Saved entries:
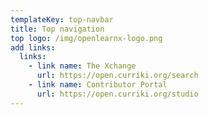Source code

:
 ```yaml
---
templateKey: top-navbar
title: Top navigation
top logo: /img/openlearnx-logo.png
add links:
  links:
    - link name: The Xchange
      url: https://open.curriki.org/search
    - link name: Contributor Portal
      url: https://open.curriki.org/studio
---
```

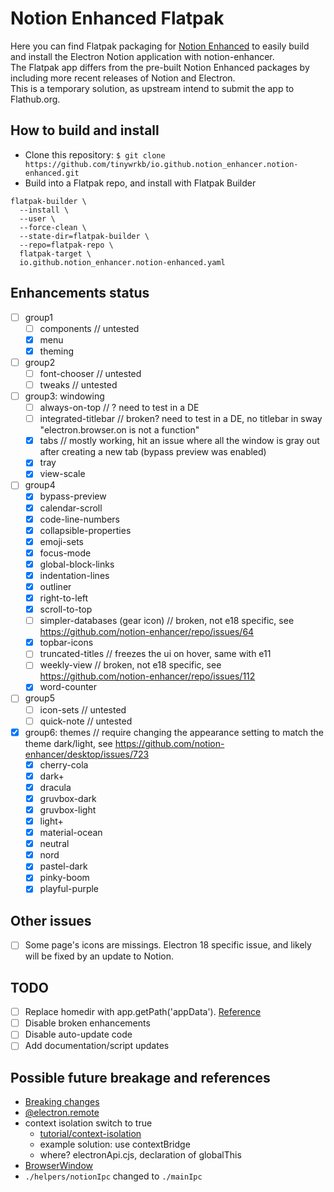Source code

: # Notion Enhanced Flatpak

Here you can find Flatpak packaging for [Notion Enhanced](https://notion-enhancer.github.io/) to easily build and
install the Electron Notion application with notion-enhancer.  
The Flatpak app differs from the pre-built Notion Enhanced packages by including more recent releases of Notion and Electron.  
This is a temporary solution, as upstream intend to submit the app to Flathub.org.

## How to build and install
* Clone this repository: `$ git clone https://github.com/tinywrkb/io.github.notion_enhancer.notion-enhanced.git`
* Build into a Flatpak repo, and install with Flatpak Builder
```
flatpak-builder \
  --install \
  --user \
  --force-clean \
  --state-dir=flatpak-builder \
  --repo=flatpak-repo \
  flatpak-target \
  io.github.notion_enhancer.notion-enhanced.yaml
```

## Enhancements status
* [ ] group1
  * [ ] components // untested
  * [x] menu
  * [x] theming
* [ ] group2
  * [ ] font-chooser // untested
  * [ ] tweaks // untested
* [ ] group3: windowing
  * [ ] always-on-top // ? need to test in a DE
  * [ ] integrated-titlebar // broken? need to test in a DE, no titlebar in sway "electron.browser.on is not a function"
  * [x] tabs // mostly working, hit an issue where all the window is gray out after creating a new tab (bypass preview was enabled)
  * [x] tray
  * [x] view-scale
* [ ] group4
  * [x] bypass-preview
  * [x] calendar-scroll
  * [x] code-line-numbers
  * [x] collapsible-properties
  * [x] emoji-sets
  * [x] focus-mode
  * [x] global-block-links
  * [x] indentation-lines
  * [x] outliner
  * [x] right-to-left
  * [x] scroll-to-top
  * [ ] simpler-databases (gear icon) // broken, not e18 specific, see https://github.com/notion-enhancer/repo/issues/64
  * [x] topbar-icons
  * [ ] truncated-titles // freezes the ui on hover, same with e11
  * [ ] weekly-view // broken, not e18 specific, see https://github.com/notion-enhancer/repo/issues/112
  * [x] word-counter
* [ ] group5
  * [ ] icon-sets // untested
  * [ ] quick-note // untested
* [x] group6: themes // require changing the appearance setting to match the theme dark/light, see https://github.com/notion-enhancer/desktop/issues/723
  * [x] cherry-cola
  * [x] dark+
  * [x] dracula
  * [x] gruvbox-dark
  * [x] gruvbox-light
  * [x] light+
  * [x] material-ocean
  * [x] neutral
  * [x] nord
  * [x] pastel-dark
  * [x] pinky-boom
  * [x] playful-purple

## Other issues
* [ ] Some page's icons are missings. Electron 18 specific issue, and likely will be fixed by an update to Notion.

## TODO
* [ ] Replace homedir with app.getPath('appData'). [Reference](https://www.electronjs.org/docs/latest/api/app#appgetpathname)
* [ ] Disable broken enhancements
* [ ] Disable auto-update code
* [ ] Add documentation/script updates

## Possible future breakage and references
* [Breaking changes](https://www.electronjs.org/docs/latest/breaking-changes)
* [@electron.remote](https://github.com/electron/remote)
* context isolation switch to true
  * [tutorial/context-isolation](https://www.electronjs.org/docs/latest/tutorial/context-isolation)
  * example solution: use contextBridge
  * where? electronApi.cjs, declaration of globalThis
* [BrowserWindow](https://www.electronjs.org/docs/latest/api/browser-window)
* `./helpers/notionIpc` changed to `./mainIpc`
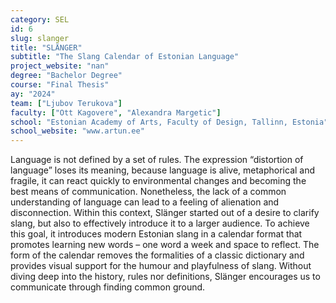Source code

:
 ```yaml
---
category: SEL
id: 6
slug: slanger
title: "SLÄNGER"
subtitle: "The Slang Calendar of Estonian Language"
project_website: "nan"
degree: "Bachelor Degree"
course: "Final Thesis"
ay: "2024"
team: ["Ljubov Terukova"]
faculty: ["Ott Kagovere", "Alexandra Margetic"]
school: "Estonian Academy of Arts, Faculty of Design, Tallinn, Estonia"
school_website: "www.artun.ee"
---
```


Language is not defined by a set of rules. The expression “distortion of language” loses its meaning, because language is alive, metaphorical and fragile, it can react quickly to environmental changes and becoming the best means of communication. Nonetheless, the lack of a common understanding of language can lead to a feeling of alienation and disconnection. Within this context, Slänger started out of a desire to clarify slang, but also to effectively introduce it to a larger audience. To achieve this goal, it introduces modern Estonian slang in a calendar format that promotes learning new words – one word a week and space to reflect. The form of the calendar removes the formalities of a classic dictionary and provides visual support for the humour and playfulness of slang. Without diving deep into the history, rules nor definitions, Slänger encourages us to communicate through finding common ground.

* Exercise
Copy every line in the records above that contains the word "Disable".

* Exercise solution
* [ ] Disable broken enhancements
* [ ] Disable auto-update code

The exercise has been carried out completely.